Skill 触发的三层可靠性递进： - LLM 自行判断（Harrison 描述的）→ 最不可靠 - CLAUDE.md 里写规则（Justin 目前的做法）→ 规则可靠但执行者是 LLM，会跳过 - Hook 硬注入（Superpowers 的做法：SessionStart hook + 极端措辞）→ 注入可靠，但遵从仍依赖 LLM

Harrison 的隐含假设是”LLM 足够强就能靠 prompt 驱动一切”，但他自己也承认 “there’s no guarantee”。

2. Procedural Memory ≠ Agent Configuration 的信任边界问题

Harrison 说 DeepAgents 把 System Prompt、Skill、Tool 配置全部以文件形式暴露给 Agent 修改，这就是”学习”。Justin 的设计做了一个明确的 信任边界：

架构层（Skill、CLAUDE.md）→ 只有人类维护
经验层（memory 文件）→ Agent 写入、人类定期审计

关键质疑：Agent 修改自己配置的 reward signal 从哪来？ 没有明确的成功标准，Agent 凭什么判断”这次改配置是改对了”？这是 Harrison 没有回答的问题。配置漂移的风险在长期运行的系统中尤其严重——memory 文件漂移可以定期清理，Skill 文件漂移了整个行为模式都变了。

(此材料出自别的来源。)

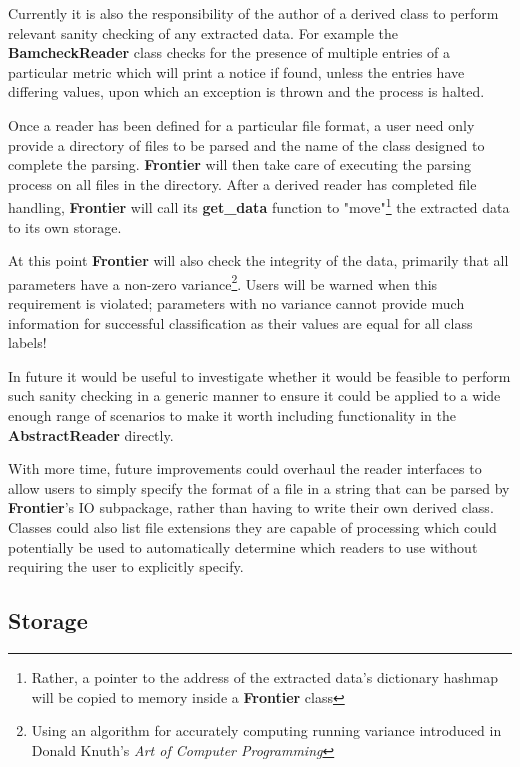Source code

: Currently it is also the responsibility of the author of a derived class to
perform relevant sanity checking of any extracted data. For example the
\textbf{BamcheckReader} class checks for the presence of multiple entries of a
particular metric which will print a notice if found, unless the entries have
differing values, upon which an exception is thrown and the process is halted.

Once a reader has been defined for a particular file format, a user need only
provide a directory of files to be parsed and the name of the class designed to
complete the parsing. \textbf{Frontier} will then take care of executing the parsing
process on all files in the directory. After a derived reader has completed file
handling, \textbf{Frontier} will call its \textbf{get\_data} function to
"move"\footnote{Rather, a pointer to the address of the extracted data's
dictionary hashmap will be copied to memory inside a \textbf{Frontier} class} the
extracted data to its own storage.

At this point \textbf{Frontier} will also check the integrity of the data, primarily
that all parameters have a non-zero variance\footnote{Using an algorithm for
accurately computing running variance introduced in Donald Knuth's \textit{Art
of Computer Programming}\citep{knuth1998art-variance}}. Users will be warned
when this requirement is violated; parameters with no variance cannot provide
much information for successful classification as their values are equal for
all class labels!

In future it would be useful to investigate whether it would be feasible to
perform such sanity checking in a generic manner to ensure it could be applied
to a wide enough range of scenarios to make it worth including functionality in
the \textbf{AbstractReader} directly.

With more time, future improvements could overhaul the reader interfaces
to allow users to simply specify the format of a file in a string that can be
parsed by \textbf{Frontier}'s IO subpackage, rather than having to write their own derived
class. Classes could also list file extensions they are capable of processing
which could potentially be used to automatically determine which readers to use
without requiring the user to explicitly specify.


\subsection{Storage}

→ Justin 的分层设计（架构层人控、经验层 Agent 写）更适合长期演化的个人系统；Harrison 的做法更适合一次性任务型 Agent。

3. Skill 复杂度管理：编译 vs 解释

Harrison 的 Skill 是”一个 skill.md”扁平结构。Justin 的 Skill 是多层嵌套（hub SKILL.md → workflows → references → shared primitives），本质上是一个微型软件系统。

这不是 over-engineering——而是 把本来就要做的复杂调用过程自动化成步骤。如果不分层，要么一个巨大的 skill.md（token 更多），要么 Agent 每次手动判断该读哪些文件（更不可靠）。Harrison 的简单模型在 Skill 复杂度增长后会遇到这个问题。

4. Agent 主动 Compact 时机未到

Harrison 说的”给 Agent 一个 tool 让它自己决定何时压缩 context”是方向性愿景，目前没有证据表明效果好。Compact 的决策比 Skill 加载的决策难得多——Skill 加载错了成本低（用户提醒即可），Compact 判断错了信息永久丢失，不可逆。目前最务实的方案仍是阈值自动触发 + session-end 人工切断。

5. 整体定位：命名体系与行业坐标

这篇对 Justin 的价值不在于”学到新做法”，而在于 给已有实践提供了一套命名体系和行业坐标。Harrison 描述的 Harness 架构（System Prompt + Skill + Sub-Agent + File System + Context Compaction）与 CC 系统的工程实现高度对应，但两者的设计语境不同——Harrison 做通用产品化基础设施（面向所有开发者），Justin 做个人化长期演化系统（只服务一个用户）。同样的 primitive，不同语境下的设计选择自然不同。